If primary toxoplasmosis prophylaxis is discontinued in adults and adolescents meeting the recommended criteria, the USPHS/IDSA states that it should be restarted if the CD4+ T-cell count decreases to less than 100-200/mm3.

The safety of discontinuing primary prophylaxis in HIV-infected children receiving potent antiretroviral therapy has not been extensively studied.

Prevention of Recurrence

The USPHS/IDSA recommends that HIV-infected individuals who have had toxoplasmic encephalitis receive long-term suppressive or chronic maintenance therapy (secondary prophylaxis) to prevent relapse. Secondary toxoplasmosis prophylaxis generally is administered for life, unless immune recovery has occurred as a result of potent antiretroviral therapy.

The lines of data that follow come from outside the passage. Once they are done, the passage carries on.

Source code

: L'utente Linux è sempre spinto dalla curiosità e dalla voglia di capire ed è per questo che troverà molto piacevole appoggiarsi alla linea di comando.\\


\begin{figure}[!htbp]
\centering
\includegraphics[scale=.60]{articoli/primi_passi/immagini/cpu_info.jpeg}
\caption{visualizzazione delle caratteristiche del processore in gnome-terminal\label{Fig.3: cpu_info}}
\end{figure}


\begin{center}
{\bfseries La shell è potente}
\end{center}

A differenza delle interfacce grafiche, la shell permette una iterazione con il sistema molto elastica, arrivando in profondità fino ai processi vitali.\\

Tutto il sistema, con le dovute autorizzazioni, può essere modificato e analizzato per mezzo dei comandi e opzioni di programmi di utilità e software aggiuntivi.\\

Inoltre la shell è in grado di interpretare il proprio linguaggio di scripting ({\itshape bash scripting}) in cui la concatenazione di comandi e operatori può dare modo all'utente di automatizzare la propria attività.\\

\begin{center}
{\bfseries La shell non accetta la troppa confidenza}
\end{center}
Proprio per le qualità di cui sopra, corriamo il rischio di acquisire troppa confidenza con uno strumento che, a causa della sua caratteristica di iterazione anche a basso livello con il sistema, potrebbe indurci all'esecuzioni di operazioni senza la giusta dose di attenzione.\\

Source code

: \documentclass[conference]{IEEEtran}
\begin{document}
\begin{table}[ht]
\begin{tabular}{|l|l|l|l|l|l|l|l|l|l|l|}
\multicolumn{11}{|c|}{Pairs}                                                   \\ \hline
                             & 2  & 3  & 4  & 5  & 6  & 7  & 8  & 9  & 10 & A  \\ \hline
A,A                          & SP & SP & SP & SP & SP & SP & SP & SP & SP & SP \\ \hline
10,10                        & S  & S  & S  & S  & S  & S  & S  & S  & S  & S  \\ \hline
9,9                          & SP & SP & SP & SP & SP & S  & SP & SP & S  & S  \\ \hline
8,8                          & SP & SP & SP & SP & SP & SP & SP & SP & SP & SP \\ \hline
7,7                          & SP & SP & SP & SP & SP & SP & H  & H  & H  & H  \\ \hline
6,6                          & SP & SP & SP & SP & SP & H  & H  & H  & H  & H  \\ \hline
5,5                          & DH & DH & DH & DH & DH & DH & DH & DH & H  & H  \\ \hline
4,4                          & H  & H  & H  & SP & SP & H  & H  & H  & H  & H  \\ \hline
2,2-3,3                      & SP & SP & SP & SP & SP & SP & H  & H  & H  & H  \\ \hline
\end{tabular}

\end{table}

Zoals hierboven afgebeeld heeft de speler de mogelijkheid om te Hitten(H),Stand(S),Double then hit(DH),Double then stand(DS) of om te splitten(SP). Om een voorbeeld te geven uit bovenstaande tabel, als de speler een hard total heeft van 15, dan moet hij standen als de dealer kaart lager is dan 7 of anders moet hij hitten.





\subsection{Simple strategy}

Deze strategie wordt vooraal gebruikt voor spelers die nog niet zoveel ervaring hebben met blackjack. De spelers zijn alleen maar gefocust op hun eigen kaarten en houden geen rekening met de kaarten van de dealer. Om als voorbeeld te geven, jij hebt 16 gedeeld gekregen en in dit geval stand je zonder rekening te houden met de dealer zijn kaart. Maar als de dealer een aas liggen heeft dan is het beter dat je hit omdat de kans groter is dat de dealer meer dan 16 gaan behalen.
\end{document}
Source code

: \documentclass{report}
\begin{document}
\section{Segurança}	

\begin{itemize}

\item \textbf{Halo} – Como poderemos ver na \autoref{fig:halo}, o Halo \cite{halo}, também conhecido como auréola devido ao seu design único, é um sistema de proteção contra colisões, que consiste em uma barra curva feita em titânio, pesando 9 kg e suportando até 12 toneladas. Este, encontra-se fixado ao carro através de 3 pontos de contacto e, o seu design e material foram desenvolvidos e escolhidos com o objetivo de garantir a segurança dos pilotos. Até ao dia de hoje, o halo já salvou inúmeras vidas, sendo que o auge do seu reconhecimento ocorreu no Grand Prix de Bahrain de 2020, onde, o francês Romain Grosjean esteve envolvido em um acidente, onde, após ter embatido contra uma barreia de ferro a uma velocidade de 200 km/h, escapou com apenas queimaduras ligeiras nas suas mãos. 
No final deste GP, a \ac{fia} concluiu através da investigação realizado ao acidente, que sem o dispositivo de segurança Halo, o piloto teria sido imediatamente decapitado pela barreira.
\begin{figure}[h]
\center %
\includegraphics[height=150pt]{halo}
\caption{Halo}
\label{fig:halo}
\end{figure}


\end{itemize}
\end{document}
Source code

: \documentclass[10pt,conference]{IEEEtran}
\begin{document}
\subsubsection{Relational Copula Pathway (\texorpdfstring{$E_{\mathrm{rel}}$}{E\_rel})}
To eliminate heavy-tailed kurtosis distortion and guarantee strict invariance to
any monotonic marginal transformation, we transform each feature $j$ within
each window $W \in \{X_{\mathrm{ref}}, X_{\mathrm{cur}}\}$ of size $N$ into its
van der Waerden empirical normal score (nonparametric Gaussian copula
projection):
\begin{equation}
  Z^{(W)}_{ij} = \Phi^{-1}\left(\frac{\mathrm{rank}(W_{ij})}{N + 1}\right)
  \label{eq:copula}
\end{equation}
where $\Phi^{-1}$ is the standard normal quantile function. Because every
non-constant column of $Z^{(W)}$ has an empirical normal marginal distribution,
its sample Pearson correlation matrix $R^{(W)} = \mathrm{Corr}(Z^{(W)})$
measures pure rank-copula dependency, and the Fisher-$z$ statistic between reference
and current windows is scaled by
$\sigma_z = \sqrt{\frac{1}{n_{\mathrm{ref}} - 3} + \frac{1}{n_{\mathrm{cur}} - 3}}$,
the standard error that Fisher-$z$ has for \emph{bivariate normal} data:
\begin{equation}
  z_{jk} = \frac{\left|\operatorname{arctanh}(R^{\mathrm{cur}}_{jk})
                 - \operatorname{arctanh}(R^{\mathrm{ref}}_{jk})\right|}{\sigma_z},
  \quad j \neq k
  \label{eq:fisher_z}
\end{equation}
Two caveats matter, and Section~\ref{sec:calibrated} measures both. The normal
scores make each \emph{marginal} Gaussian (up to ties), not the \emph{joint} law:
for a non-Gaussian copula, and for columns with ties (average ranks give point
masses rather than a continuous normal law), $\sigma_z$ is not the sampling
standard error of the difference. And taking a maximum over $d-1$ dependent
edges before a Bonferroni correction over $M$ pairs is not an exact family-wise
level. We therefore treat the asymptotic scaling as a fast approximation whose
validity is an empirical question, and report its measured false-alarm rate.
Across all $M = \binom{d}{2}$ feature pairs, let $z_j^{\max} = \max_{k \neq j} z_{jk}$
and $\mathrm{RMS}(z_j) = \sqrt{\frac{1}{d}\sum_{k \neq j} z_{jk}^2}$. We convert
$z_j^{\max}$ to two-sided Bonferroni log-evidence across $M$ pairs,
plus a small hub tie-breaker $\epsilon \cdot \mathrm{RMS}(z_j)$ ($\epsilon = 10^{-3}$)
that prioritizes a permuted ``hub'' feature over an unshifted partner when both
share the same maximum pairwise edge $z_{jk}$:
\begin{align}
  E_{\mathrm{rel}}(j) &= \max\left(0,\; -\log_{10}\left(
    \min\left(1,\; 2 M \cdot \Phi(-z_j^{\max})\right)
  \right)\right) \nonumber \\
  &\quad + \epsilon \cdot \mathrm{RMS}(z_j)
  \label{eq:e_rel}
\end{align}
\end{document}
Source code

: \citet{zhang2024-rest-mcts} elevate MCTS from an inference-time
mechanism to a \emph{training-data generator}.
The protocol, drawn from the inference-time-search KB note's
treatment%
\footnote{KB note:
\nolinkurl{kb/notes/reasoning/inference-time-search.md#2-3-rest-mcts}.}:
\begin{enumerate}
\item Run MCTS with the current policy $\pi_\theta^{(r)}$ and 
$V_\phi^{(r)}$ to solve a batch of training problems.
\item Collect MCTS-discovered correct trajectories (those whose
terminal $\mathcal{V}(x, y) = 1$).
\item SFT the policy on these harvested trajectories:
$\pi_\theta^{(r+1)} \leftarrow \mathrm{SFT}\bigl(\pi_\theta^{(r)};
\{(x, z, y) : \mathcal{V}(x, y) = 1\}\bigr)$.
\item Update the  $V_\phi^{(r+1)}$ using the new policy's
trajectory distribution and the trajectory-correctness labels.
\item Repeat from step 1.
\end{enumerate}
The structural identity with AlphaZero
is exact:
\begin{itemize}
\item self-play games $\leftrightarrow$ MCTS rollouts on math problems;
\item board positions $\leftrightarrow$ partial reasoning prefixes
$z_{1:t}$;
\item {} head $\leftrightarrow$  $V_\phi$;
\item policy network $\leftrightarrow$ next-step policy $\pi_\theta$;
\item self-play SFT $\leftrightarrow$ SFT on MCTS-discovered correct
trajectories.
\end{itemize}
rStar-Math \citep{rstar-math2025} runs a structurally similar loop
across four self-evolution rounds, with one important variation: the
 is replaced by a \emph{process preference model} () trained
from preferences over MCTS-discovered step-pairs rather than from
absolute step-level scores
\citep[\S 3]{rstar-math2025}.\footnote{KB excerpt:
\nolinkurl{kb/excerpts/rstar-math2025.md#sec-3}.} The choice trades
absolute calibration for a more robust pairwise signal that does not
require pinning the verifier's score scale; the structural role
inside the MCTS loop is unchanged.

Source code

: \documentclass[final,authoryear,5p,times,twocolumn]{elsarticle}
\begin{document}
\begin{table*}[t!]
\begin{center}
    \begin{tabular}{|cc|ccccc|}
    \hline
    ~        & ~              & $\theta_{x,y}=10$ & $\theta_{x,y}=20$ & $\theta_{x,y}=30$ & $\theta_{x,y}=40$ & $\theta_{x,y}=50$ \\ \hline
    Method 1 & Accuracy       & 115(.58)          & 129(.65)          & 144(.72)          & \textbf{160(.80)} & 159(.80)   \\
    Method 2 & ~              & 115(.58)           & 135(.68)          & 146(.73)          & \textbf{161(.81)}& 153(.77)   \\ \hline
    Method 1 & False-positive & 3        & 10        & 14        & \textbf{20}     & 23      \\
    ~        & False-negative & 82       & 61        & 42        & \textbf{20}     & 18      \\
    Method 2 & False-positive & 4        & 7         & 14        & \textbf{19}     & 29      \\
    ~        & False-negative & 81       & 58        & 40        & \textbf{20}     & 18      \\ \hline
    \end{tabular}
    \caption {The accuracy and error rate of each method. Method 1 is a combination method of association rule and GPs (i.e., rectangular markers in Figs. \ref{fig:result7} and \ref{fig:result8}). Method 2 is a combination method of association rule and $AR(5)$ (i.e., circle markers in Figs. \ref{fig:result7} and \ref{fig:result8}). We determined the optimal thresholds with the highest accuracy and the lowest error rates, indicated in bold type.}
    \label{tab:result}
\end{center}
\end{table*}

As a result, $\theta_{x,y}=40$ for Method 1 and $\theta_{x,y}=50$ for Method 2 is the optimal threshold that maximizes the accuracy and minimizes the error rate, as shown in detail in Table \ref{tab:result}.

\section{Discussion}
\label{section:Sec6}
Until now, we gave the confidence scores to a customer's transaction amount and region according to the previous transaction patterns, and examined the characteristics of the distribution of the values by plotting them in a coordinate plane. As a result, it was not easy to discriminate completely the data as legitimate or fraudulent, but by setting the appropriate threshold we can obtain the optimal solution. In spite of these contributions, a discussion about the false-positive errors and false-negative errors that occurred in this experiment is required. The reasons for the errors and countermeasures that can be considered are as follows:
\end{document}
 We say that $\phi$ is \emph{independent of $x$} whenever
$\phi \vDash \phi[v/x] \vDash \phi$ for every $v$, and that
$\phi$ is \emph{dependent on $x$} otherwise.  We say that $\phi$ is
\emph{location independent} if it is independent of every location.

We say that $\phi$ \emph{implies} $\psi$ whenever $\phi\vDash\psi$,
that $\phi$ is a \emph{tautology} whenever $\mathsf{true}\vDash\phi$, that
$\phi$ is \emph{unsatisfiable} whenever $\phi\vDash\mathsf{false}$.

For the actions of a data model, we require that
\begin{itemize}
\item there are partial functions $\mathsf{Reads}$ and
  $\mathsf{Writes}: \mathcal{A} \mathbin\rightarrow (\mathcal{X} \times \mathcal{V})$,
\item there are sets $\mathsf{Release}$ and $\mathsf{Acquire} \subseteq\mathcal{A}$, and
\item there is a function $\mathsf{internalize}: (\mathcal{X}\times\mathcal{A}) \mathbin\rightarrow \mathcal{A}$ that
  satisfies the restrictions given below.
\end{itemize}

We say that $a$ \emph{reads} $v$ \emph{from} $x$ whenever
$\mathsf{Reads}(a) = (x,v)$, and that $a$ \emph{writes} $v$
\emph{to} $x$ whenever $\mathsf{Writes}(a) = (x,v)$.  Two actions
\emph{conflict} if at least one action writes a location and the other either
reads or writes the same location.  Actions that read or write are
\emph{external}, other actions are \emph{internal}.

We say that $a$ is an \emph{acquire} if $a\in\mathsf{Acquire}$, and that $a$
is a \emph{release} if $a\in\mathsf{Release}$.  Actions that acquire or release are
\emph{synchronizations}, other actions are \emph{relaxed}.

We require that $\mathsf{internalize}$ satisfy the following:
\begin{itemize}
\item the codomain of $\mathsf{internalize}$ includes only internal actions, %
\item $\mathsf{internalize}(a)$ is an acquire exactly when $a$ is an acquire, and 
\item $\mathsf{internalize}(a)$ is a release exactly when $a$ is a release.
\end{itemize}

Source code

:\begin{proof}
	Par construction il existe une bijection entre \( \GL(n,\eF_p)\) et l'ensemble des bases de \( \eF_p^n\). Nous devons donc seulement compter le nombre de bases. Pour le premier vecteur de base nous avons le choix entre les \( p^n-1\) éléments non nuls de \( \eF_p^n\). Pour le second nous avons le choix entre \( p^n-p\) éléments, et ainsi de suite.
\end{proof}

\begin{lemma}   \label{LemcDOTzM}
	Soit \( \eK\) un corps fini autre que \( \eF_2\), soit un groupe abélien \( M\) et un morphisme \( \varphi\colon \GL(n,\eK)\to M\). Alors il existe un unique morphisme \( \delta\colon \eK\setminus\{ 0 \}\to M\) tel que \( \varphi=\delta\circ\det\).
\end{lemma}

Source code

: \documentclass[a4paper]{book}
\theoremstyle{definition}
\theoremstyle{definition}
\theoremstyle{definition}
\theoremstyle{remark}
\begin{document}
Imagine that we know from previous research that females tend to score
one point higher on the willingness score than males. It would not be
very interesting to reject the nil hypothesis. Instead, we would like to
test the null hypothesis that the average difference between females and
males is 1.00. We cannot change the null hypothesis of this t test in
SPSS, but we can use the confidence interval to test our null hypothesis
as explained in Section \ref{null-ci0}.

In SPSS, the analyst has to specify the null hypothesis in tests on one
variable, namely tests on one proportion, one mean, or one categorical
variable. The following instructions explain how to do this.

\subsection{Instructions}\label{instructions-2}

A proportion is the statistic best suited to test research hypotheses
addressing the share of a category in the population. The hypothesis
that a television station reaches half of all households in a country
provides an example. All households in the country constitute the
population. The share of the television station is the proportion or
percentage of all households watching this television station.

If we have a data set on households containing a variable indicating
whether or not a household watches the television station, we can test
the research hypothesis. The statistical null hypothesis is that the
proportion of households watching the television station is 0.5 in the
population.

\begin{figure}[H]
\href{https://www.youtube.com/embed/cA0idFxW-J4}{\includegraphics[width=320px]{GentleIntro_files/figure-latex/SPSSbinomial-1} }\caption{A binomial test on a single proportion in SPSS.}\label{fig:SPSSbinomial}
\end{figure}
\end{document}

The USPHS/IDSA states that the regimen of choice for secondary prophylaxis to prevent relapse of toxoplasmosis in HIV-infected adults, adolescents, infants, and children is a regimen of sulfadiazine and pyrimethamine (with leucovorin). In patients who cannot tolerate sulfonamides, a regimen of clindamycin and pyrimethamine (with leucovorin) is recommended; a regimen of atovaquone with or without pyrimethamine (with leucovorin) also is an alternative in adults and adolescents.

Dapsone is not recommended for secondary toxoplasmosis prophylaxis.

Other Uses

Dapsone has been effective in the treatment of bullous eruptions or mucocutaneous lesions in patients with systemic lupus erythematosus and discoid lupus erythematosus resistant to conventional antimalarial or corticosteroid therapy.

Dapsone has also been used with some success in the treatment of other diseases characterized by bullous eruptions such as bullous pemphigoid, pemphigus vulgaris, and Hailey-Hailey disease.

Dapsone has been used in a limited number of patients in the treatment of several inflammatory dermatoses (e.g., pyoderma gangrenosum, erythema elevatum diutinum, Weber-Christian disease, Sweet's syndrome, polyarteritis nodosa, granuloma faciale) and pustular dermatoses (e.g., herpes gestationis, impetigo herpetiformis, pustular psoriasis, follicular mucinosa). Dapsone has been used with some success in the treatment of rheumatoid arthritis, relapsing polychondritis, and allergic vasculitis.